AIM OF THE EXERCISE: Because only the count matters, report how many lines in the material hold the string "LAGV" and nothing more.

··· DATA FOR ANALYSIS ···

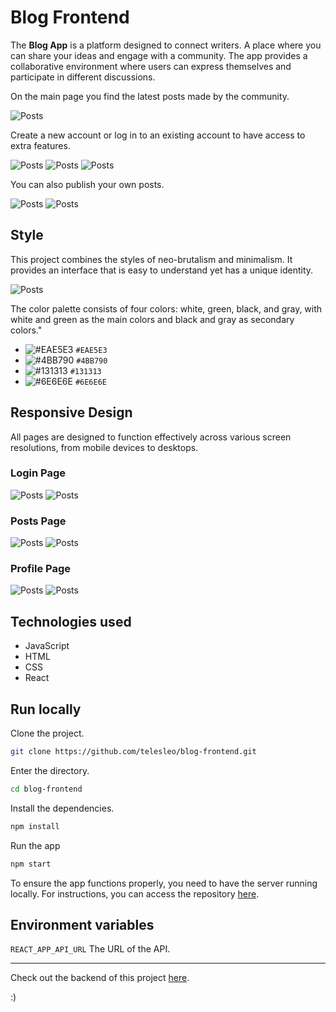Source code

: # Blog Frontend

The **Blog App** is a platform designed to connect writers. A place where you can share your ideas and engage with a community.
The app provides a collaborative environment where users can express themselves and participate in different discussions.

On the main page you find the latest posts made by the community.

![Posts](./assets/posts_desktop.png)

Create a new account or log in to an existing account to have access to extra features.

![Posts](./assets/register_mobile.png)
![Posts](./assets/login_mobile.png)
![Posts](./assets/profile_mobile.png)

You can also publish your own posts.

![Posts](./assets/create_new_post_mobile.png)
![Posts](./assets/post_mobile.png)

## Style

This project combines the styles of neo-brutalism and minimalism. It provides an interface that is easy to understand yet has a unique identity.

![Posts](./assets/post_desktop.png)

The color palette consists of four colors: white, green, black, and gray, with white and green as the main colors and black and gray as secondary colors."

- ![#EAE5E3](https://placehold.co/15x15/EAE5E3/EAE5E3.png) `#EAE5E3`
- ![#4BB790](https://placehold.co/15x15/4BB790/4BB790.png) `#4BB790`
- ![#131313](https://placehold.co/15x15/131313/131313.png) `#131313`
- ![#6E6E6E](https://placehold.co/15x15/6E6E6E/6E6E6E.png) `#6E6E6E`

## Responsive Design

All pages are designed to function effectively across various screen resolutions, from mobile devices to desktops.

### Login Page
![Posts](./assets/login_mobile.png)
![Posts](./assets/login_desktop.png)

### Posts Page
![Posts](./assets/posts_mobile.png)
![Posts](./assets/posts_desktop.png)

### Profile Page
![Posts](./assets/profile_mobile.png)
![Posts](./assets/profile_desktop.png)

## Technologies used

- JavaScript
- HTML
- CSS
- React

## Run locally

Clone the project.

```bash
git clone https://github.com/telesleo/blog-frontend.git
```

Enter the directory.

```bash
cd blog-frontend
```

Install the dependencies.

```bash
npm install
```

Run the app

```bash
npm start
```

To ensure the app functions properly, you need to have the server running locally. For instructions, you can access the repository [here](https://github.com/telesleo/blog-backend).

## Environment variables

`REACT_APP_API_URL` The URL of the API.

-----

Check out the backend of this project [here](https://github.com/telesleo/blog-backend).

:)

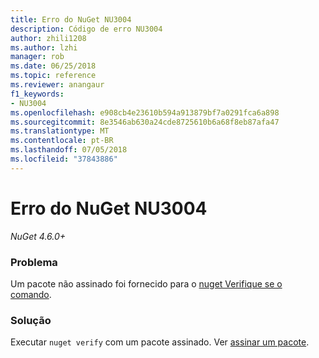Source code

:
 ```yaml
---
title: Erro do NuGet NU3004
description: Código de erro NU3004
author: zhili1208
ms.author: lzhi
manager: rob
ms.date: 06/25/2018
ms.topic: reference
ms.reviewer: anangaur
f1_keywords:
- NU3004
ms.openlocfilehash: e908cb4e23610b594a913879bf7a0291fca6a898
ms.sourcegitcommit: 8e3546ab630a24cde8725610b6a68f8eb87afa47
ms.translationtype: MT
ms.contentlocale: pt-BR
ms.lasthandoff: 07/05/2018
ms.locfileid: "37843886"
---
```

# <a name="nuget-error-nu3004"></a>Erro do NuGet NU3004

*NuGet 4.6.0+*

### <a name="issue"></a>Problema
Um pacote não assinado foi fornecido para o [nuget Verifique se o comando](../../tools/cli-ref-verify.md).

### <a name="solution"></a>Solução
Executar `nuget verify` com um pacote assinado. Ver [assinar um pacote](../../create-packages/Sign-a-Package.md).
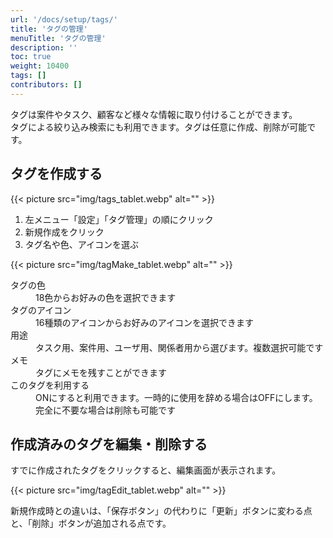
 ```yaml
---
url: '/docs/setup/tags/'
title: 'タグの管理'
menuTitle: 'タグの管理'
description: ''
toc: true
weight: 10400
tags: []
contributors: []
---
```


タグは案件やタスク、顧客など様々な情報に取り付けることができます。  
タグによる絞り込み検索にも利用できます。タグは任意に作成、削除が可能です。

## タグを作成する

{{< picture src="img/tags_tablet.webp" alt="" >}}

1. 左メニュー「設定」「タグ管理」の順にクリック
2. 新規作成をクリック
3. タグ名や色、アイコンを選ぶ

{{< picture src="img/tagMake_tablet.webp" alt="" >}}

<dl class="basic">
<dt>タグの色</dt>
<dd>18色からお好みの色を選択できます</dd>
<dt>タグのアイコン</dt>
<dd>16種類のアイコンからお好みのアイコンを選択できます</dd>
<dt>用途</dt>
<dd>タスク用、案件用、ユーザ用、関係者用から選びます。複数選択可能です</dd>
<dt>メモ</dt>
<dd>タグにメモを残すことができます</dd>
<dt>このタグを利用する</dt>
<dd>ONにすると利用できます。一時的に使用を辞める場合はOFFにします。完全に不要な場合は削除も可能です</dd>
</dl>

## 作成済みのタグを編集・削除する

すでに作成されたタグをクリックすると、編集画面が表示されます。

{{< picture src="img/tagEdit_tablet.webp" alt="" >}}

新規作成時との違いは、「保存ボタン」の代わりに「更新」ボタンに変わる点と、「削除」ボタンが追加される点です。
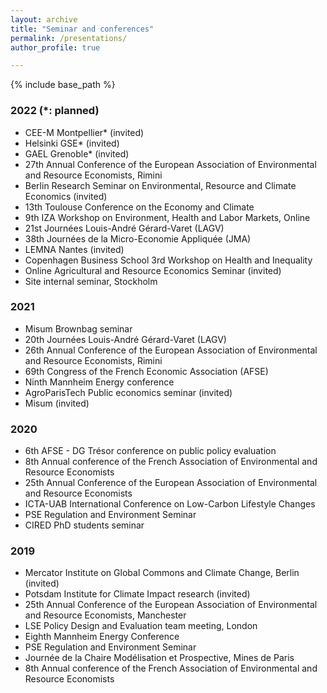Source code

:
 ```yaml
---
layout: archive 
title: "Seminar and conferences" 
permalink: /presentations/  
author_profile: true

---
```

{% include base_path %}


### 2022 (*: planned)

* CEE-M Montpellier* (invited)
* Helsinki GSE* (invited)
* GAEL Grenoble* (invited)
* 27th Annual Conference of the European Association of Environmental and Resource Economists, Rimini
* Berlin Research Seminar on Environmental, Resource and Climate Economics (invited)
* 13th Toulouse Conference on the Economy and Climate
* 9th IZA Workshop on Environment, Health and Labor Markets, Online
* 21st Journées Louis-André Gérard-Varet (LAGV) 
* 38th Journées de la Micro-Economie Appliquée (JMA)
* LEMNA Nantes (invited)
* Copenhagen Business School 3rd Workshop on Health and Inequality
* Online Agricultural and Resource Economics Seminar (invited)
* Site internal seminar, Stockholm

### 2021

* Misum Brownbag seminar
* 20th Journées Louis-André Gérard-Varet (LAGV) 
* 26th Annual Conference of the European Association of Environmental and Resource Economists, Rimini
* 69th Congress of the French Economic Association (AFSE)
* Ninth Mannheim Energy conference
* AgroParisTech Public economics seminar (invited)
* Misum (invited)

### 2020

* 6th AFSE - DG Trésor conference on public policy evaluation
* 8th Annual conference of the French Association of Environmental and Resource Economists
* 25th Annual Conference of the European Association of Environmental and Resource Economists
* ICTA-UAB International Conference on Low-Carbon Lifestyle Changes 
* PSE Regulation and Environment Seminar 
* CIRED PhD students seminar 

### 2019

* Mercator Institute on Global Commons and Climate Change, Berlin (invited)
* Potsdam Institute for Climate Impact research (invited)
* 25th Annual Conference of the European Association of Environmental and Resource Economists, Manchester
* LSE Policy Design and Evaluation team meeting, London
* Eighth Mannheim Energy Conference
* PSE Regulation and Environment Seminar 
* Journée de la Chaire Modélisation et Prospective, Mines de Paris
* 8th Annual conference of the French Association of Environmental and Resource Economists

···

TASK ANSWER: 2